AIM OF THE TASK: Would you return exactly the lines below from the line with "systemctl stop isc-stork-agent" through the line with "Trataremos agora de", both included, and nothing else, leaving out the pictures?

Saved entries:
···
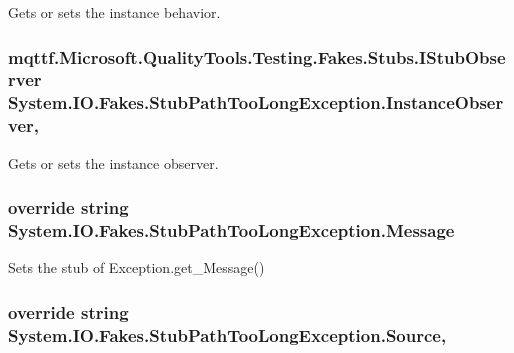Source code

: Gets or sets the instance behavior.

\hypertarget{class_system_1_1_i_o_1_1_fakes_1_1_stub_path_too_long_exception_a55f56e84ddae62df8e939f2896b16981}{
\subsubsection[{Instance\-Observer}]{\setlength{\rightskip}{0pt plus 5cm}mqttf.\-Microsoft.\-Quality\-Tools.\-Testing.\-Fakes.\-Stubs.\-I\-Stub\-Observer System.\-I\-O.\-Fakes.\-Stub\-Path\-Too\-Long\-Exception.\-Instance\-Observer\hspace{0.3cm}{\ttfamily [get]}, {\ttfamily [set]}}}\label{class_system_1_1_i_o_1_1_fakes_1_1_stub_path_too_long_exception_a55f56e84ddae62df8e939f2896b16981}


Gets or sets the instance observer.

\hypertarget{class_system_1_1_i_o_1_1_fakes_1_1_stub_path_too_long_exception_ae62e5f86bb3b87c3ed0519297b35da17}{
\subsubsection[{Message}]{\setlength{\rightskip}{0pt plus 5cm}override string System.\-I\-O.\-Fakes.\-Stub\-Path\-Too\-Long\-Exception.\-Message\hspace{0.3cm}{\ttfamily [get]}}}\label{class_system_1_1_i_o_1_1_fakes_1_1_stub_path_too_long_exception_ae62e5f86bb3b87c3ed0519297b35da17}


Sets the stub of Exception.\-get\-\_\-\-Message()

\hypertarget{class_system_1_1_i_o_1_1_fakes_1_1_stub_path_too_long_exception_a50004971c2fba15f5a66592850d06a0c}{
\subsubsection[{Source}]{\setlength{\rightskip}{0pt plus 5cm}override string System.\-I\-O.\-Fakes.\-Stub\-Path\-Too\-Long\-Exception.\-Source\hspace{0.3cm}{\ttfamily [get]}, {\ttfamily [set]}}}\label{class_system_1_1_i_o_1_1_fakes_1_1_stub_path_too_long_exception_a50004971c2fba15f5a66592850d06a0c}


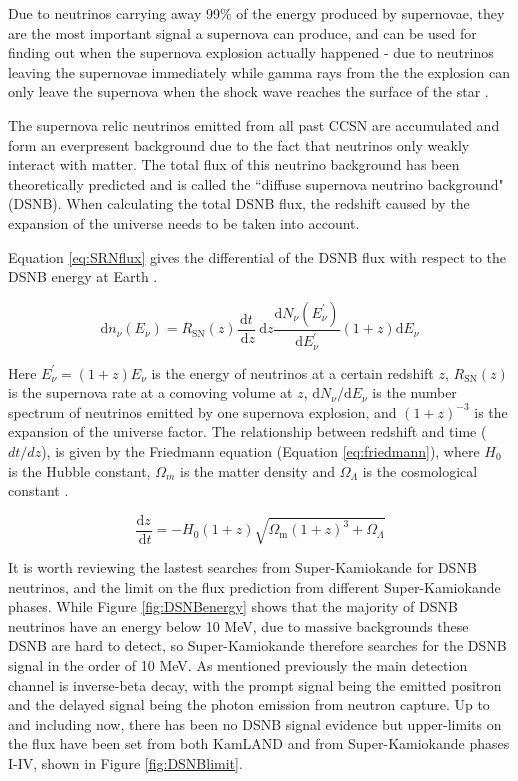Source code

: Due to neutrinos carrying away 99\% of the energy produced by supernovae, they are the most important signal a supernova can produce, and can be used for finding out when the supernova explosion actually happened - due to neutrinos leaving the supernovae immediately while gamma rays from the the explosion can only leave the supernova when the shock wave reaches the surface of the star \cite{bethe_supernova_1990}.

The supernova relic neutrinos emitted from all past CCSN are accumulated and form an everpresent background due to the fact that neutrinos only weakly interact with matter. The total flux of this neutrino background has been theoretically predicted and is called the ``diffuse supernova neutrino background" (DSNB). When calculating the total DSNB flux, the redshift caused by the expansion of the universe needs to be taken into account.

Equation \ref{eq:SRNflux} gives the differential of the DSNB flux with respect to the DSNB energy at Earth \cite{beacom2010diffuse}.

\begin{equation}
\mathrm{d} n_{\nu}\left(E_{\nu}\right)=R_{\mathrm{SN}}(z) \frac{\mathrm{d} t}{\mathrm{~d} z} \mathrm{~d} z \frac{\mathrm{d} N_{\nu}\left(E_{\nu}^{\prime}\right)}{\mathrm{d} E_{\nu}^{\prime}}(1+z) \mathrm{d} E_{\nu}
\label{eq:SRNflux}
\end{equation}

Here $E_{\nu}^{\prime}=(1+z) E_{\nu}$ is the energy of neutrinos at a certain redshift $z$, $R_{\mathrm{SN}}(z)$ is the supernova rate at a comoving volume at $z$, $\mathrm{d} N_{\nu} / \mathrm{d} E_{\nu}$ is the number spectrum of neutrinos emitted by one supernova explosion, and $(1+z)^{-3}$ is the expansion of the universe factor. The relationship between redshift and time ($dt/dz$), is given by the Friedmann equation (Equation \ref{eq:friedmann}), where $H_{0}$ is the Hubble constant, $\Omega_{m}$ is the matter density and $\Omega_{\Lambda}$ is the cosmological constant \cite{ando_relic_2004}.

\begin{equation}
\frac{\mathrm{d} z}{\mathrm{~d} t}=-H_{0}(1+z) \sqrt{\Omega_{\mathrm{m}}(1+z)^{3}+\Omega_{\Lambda}}
\label{eq:friedmann}
\end{equation}

It is worth reviewing the lastest searches from Super-Kamiokande for DSNB neutrinos, and the limit on the flux prediction from different Super-Kamiokande phases. While Figure \ref{fig:DSNBenergy} shows that the majority of DSNB neutrinos have an energy below 10 MeV, due to massive backgrounds these DSNB are hard to detect, so Super-Kamiokande therefore searches for the DSNB signal in the order of 10 MeV. As mentioned previously the main detection channel is inverse-beta decay, with the prompt signal being the emitted positron and the delayed signal being the photon emission from neutron capture. Up to and including now, there has been no DSNB signal evidence but upper-limits on the flux have been set from both KamLAND and from Super-Kamiokande phases I-IV, shown in Figure \ref{fig:DSNBlimit}.


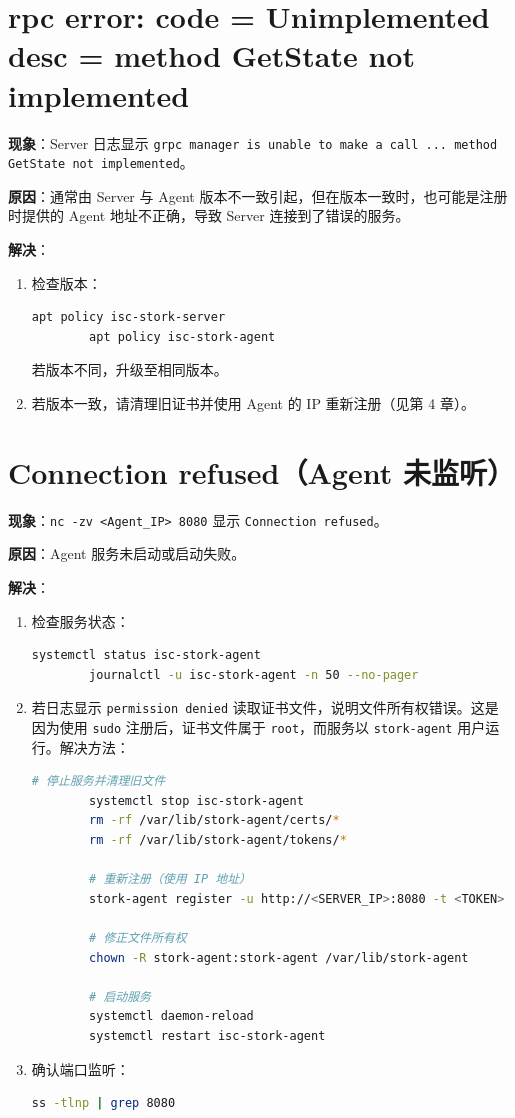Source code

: \documentclass[UTF8, a4paper, 11pt, oneside]{ctexbook}
\begin{document}
\section{rpc error: code = Unimplemented desc = method GetState not implemented}

\textbf{现象}：Server 日志显示 \texttt{grpc manager is unable to make a call ... method GetState not implemented}。

\textbf{原因}：通常由 Server 与 Agent 版本不一致引起，但在版本一致时，也可能是注册时提供的 Agent 地址不正确，导致 Server 连接到了错误的服务。

\textbf{解决}：

\begin{enumerate}
	\item 检查版本：
	\begin{lstlisting}[language=bash]
		apt policy isc-stork-server
		apt policy isc-stork-agent
	\end{lstlisting}
	若版本不同，升级至相同版本。
	\item 若版本一致，请清理旧证书并使用 Agent 的 IP 重新注册（见第 4 章）。
\end{enumerate}

\section{Connection refused（Agent 未监听）}

\textbf{现象}：\verb|nc -zv <Agent_IP> 8080| 显示 \texttt{Connection refused}。

\textbf{原因}：Agent 服务未启动或启动失败。

\textbf{解决}：

\begin{enumerate}
	\item 检查服务状态：
	\begin{lstlisting}[language=bash]
		systemctl status isc-stork-agent
		journalctl -u isc-stork-agent -n 50 --no-pager
	\end{lstlisting}
	\item 若日志显示 \texttt{permission denied} 读取证书文件，说明文件所有权错误。这是因为使用 \texttt{sudo} 注册后，证书文件属于 \texttt{root}，而服务以 \texttt{stork-agent} 用户运行。解决方法：
	\begin{lstlisting}[language=bash]
		# 停止服务并清理旧文件
		systemctl stop isc-stork-agent
		rm -rf /var/lib/stork-agent/certs/*
		rm -rf /var/lib/stork-agent/tokens/*
		
		# 重新注册（使用 IP 地址）
		stork-agent register -u http://<SERVER_IP>:8080 -t <TOKEN>
		
		# 修正文件所有权
		chown -R stork-agent:stork-agent /var/lib/stork-agent
		
		# 启动服务
		systemctl daemon-reload
		systemctl restart isc-stork-agent
	\end{lstlisting}
	\item 确认端口监听：
	\begin{lstlisting}[language=bash]
		ss -tlnp | grep 8080
	\end{lstlisting}
\end{enumerate}
\end{document}
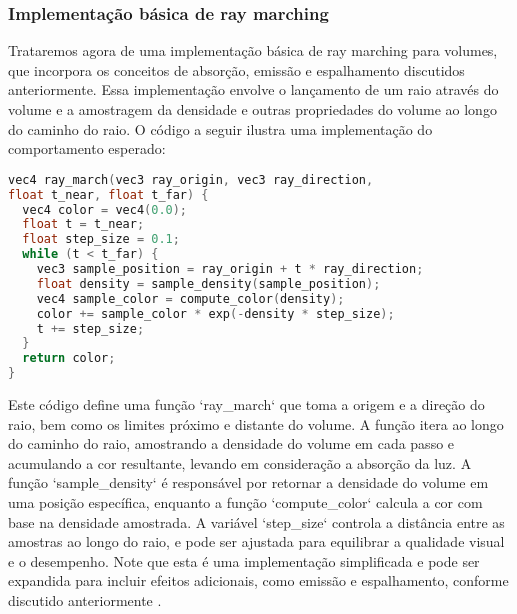 \subsubsection{Implementação básica de ray marching}
Trataremos agora de uma implementação básica de ray marching para volumes, que incorpora os conceitos de absorção, emissão e espalhamento discutidos anteriormente. 
Essa implementação envolve o lançamento de um raio através do volume e a amostragem da densidade e outras propriedades do volume ao longo do caminho do raio. O código a seguir ilustra uma implementação do comportamento esperado:

\begin{lstlisting}[language=C]
vec4 ray_march(vec3 ray_origin, vec3 ray_direction,
float t_near, float t_far) {
  vec4 color = vec4(0.0);
  float t = t_near;
  float step_size = 0.1;
  while (t < t_far) {
    vec3 sample_position = ray_origin + t * ray_direction;
    float density = sample_density(sample_position);
    vec4 sample_color = compute_color(density);
    color += sample_color * exp(-density * step_size);
    t += step_size;
  }
  return color;
}
\end{lstlisting}

Este código define uma função `ray\_march` que toma a origem e a direção do raio, bem como os limites próximo e distante do volume. A função itera ao longo do caminho do raio, amostrando a densidade do volume em cada passo e acumulando a cor resultante, levando em consideração a absorção da luz. A função `sample\_density` é responsável por retornar a densidade do volume em uma posição específica, enquanto a função `compute\_color` calcula a cor com base na densidade amostrada. A variável `step\_size` controla a distância entre as amostras ao longo do raio, e pode ser ajustada para equilibrar a qualidade visual e o desempenho. Note que esta é uma implementação simplificada e pode ser expandida para incluir efeitos adicionais, como emissão e espalhamento, conforme discutido anteriormente \cite{Pharr2016}.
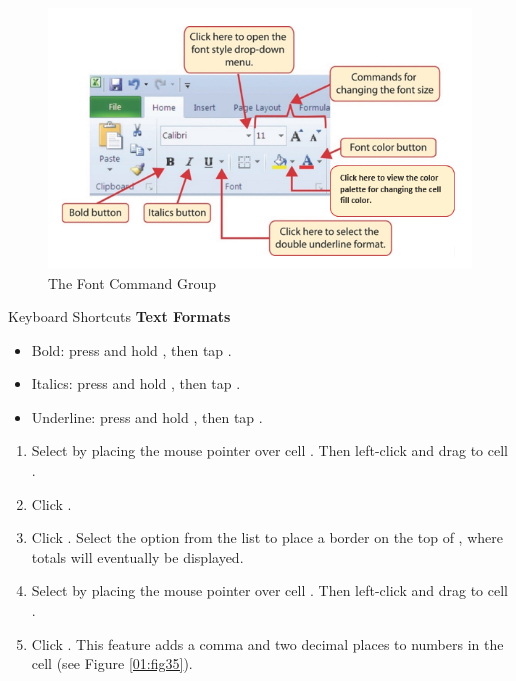 \begin{figure}[H]
	\centering
	\includegraphics[width=\maxwidth{.95\linewidth}]{gfx/ch01_fig34}
	\caption{The Font Command Group}
	\label{01:fig34}
\end{figure}

\begin{center}
	\begin{shtcutbox}{Keyboard Shortcuts}
		\textbf{Text Formats}
		\\
		\begin{itemize}
			\setlength{\itemsep}{0pt}
			\setlength{\parskip}{0pt}
			\setlength{\parsep}{0pt}
			
			\item Bold: press and hold , then tap .
			\item Italics: press and hold , then tap .
			\item Underline: press and hold , then tap .
			
		\end{itemize}
	\end{shtcutbox}
\end{center}

\begin{enumbox}
	\begin{enumerate}
		\item Select  by placing the mouse pointer over cell . Then left-click and drag to cell .
		\item Click .
		\item Click . Select the  option from the list to place a border on the top of , where totals will eventually be displayed.
		\item Select  by placing the mouse pointer over cell . Then left-click and drag to cell .
		\item Click . This feature adds a comma and two decimal places to numbers in the cell (see Figure \ref{01:fig35}).
	\end{enumerate}
\end{enumbox}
···
YOUR SOLUTION:
		systemctl stop isc-stork-agent
		rm -rf /var/lib/stork-agent/certs/*
		rm -rf /var/lib/stork-agent/tokens/*
		
		# 重新注册（使用 IP 地址）
		stork-agent register -u http://<SERVER_IP>:8080 -t <TOKEN>
		
		# 修正文件所有权
		chown -R stork-agent:stork-agent /var/lib/stork-agent
		
		# 启动服务
		systemctl daemon-reload
		systemctl restart isc-stork-agent
	\end{lstlisting}
	\item 确认端口监听：
	\begin{lstlisting}[language=bash]
		ss -tlnp | grep 8080
	\end{lstlisting}
\end{enumerate}
\end{document}
 \subsubsection{Implementação básica de ray marching}
Trataremos agora de uma implementação básica de ray marching para volumes, que incorpora os conceitos de absorção, emissão e espalhamento discutidos anteriormente. 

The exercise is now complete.